§ **Assignment**: After finding the line containing "top Personal menu." below, please output that line and each following one through the line containing "Mycroft heat lounge", exactly as written.

*** Given records Section Begins ***

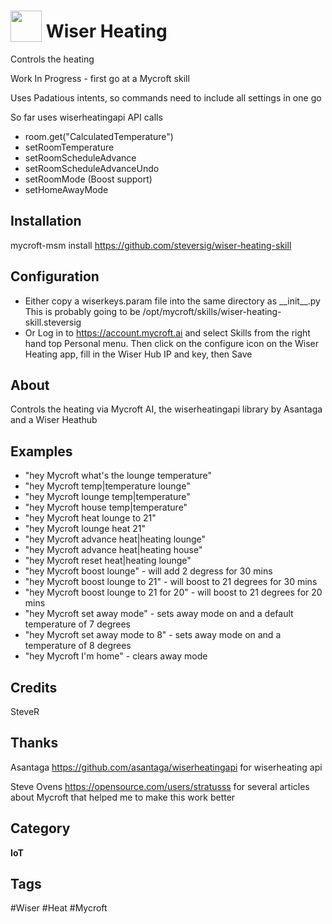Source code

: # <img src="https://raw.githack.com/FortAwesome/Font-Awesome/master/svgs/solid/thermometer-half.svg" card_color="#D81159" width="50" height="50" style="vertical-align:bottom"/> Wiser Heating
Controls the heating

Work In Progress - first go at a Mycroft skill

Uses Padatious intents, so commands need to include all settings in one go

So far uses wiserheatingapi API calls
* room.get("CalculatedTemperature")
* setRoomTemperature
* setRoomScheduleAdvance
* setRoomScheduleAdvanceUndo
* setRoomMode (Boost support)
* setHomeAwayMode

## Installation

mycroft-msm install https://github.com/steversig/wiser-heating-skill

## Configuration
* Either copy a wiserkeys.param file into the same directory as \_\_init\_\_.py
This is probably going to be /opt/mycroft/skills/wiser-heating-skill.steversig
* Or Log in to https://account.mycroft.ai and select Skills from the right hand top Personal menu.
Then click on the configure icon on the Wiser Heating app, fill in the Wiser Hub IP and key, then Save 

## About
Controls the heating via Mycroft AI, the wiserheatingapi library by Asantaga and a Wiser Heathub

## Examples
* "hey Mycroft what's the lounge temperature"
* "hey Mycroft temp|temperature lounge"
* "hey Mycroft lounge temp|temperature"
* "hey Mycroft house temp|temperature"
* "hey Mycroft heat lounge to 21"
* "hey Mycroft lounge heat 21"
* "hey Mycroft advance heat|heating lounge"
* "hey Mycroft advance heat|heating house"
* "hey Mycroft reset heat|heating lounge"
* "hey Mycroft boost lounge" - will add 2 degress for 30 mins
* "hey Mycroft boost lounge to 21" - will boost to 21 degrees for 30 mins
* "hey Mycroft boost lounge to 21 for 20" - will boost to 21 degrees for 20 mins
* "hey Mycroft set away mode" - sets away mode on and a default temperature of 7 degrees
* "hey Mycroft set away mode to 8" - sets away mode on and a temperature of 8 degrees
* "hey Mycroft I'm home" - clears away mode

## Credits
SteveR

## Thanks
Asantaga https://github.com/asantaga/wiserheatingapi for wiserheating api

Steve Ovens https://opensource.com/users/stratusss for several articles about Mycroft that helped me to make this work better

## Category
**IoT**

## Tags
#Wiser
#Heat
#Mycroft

*** Given records Section Ends ***

§ **Exercise solution**:
* Or Log in to https://account.mycroft.ai and select Skills from the right hand top Personal menu.
Then click on the configure icon on the Wiser Heating app, fill in the Wiser Hub IP and key, then Save 

## About
Controls the heating via Mycroft AI, the wiserheatingapi library by Asantaga and a Wiser Heathub

## Examples
* "hey Mycroft what's the lounge temperature"
* "hey Mycroft temp|temperature lounge"
* "hey Mycroft lounge temp|temperature"
* "hey Mycroft house temp|temperature"
* "hey Mycroft heat lounge to 21"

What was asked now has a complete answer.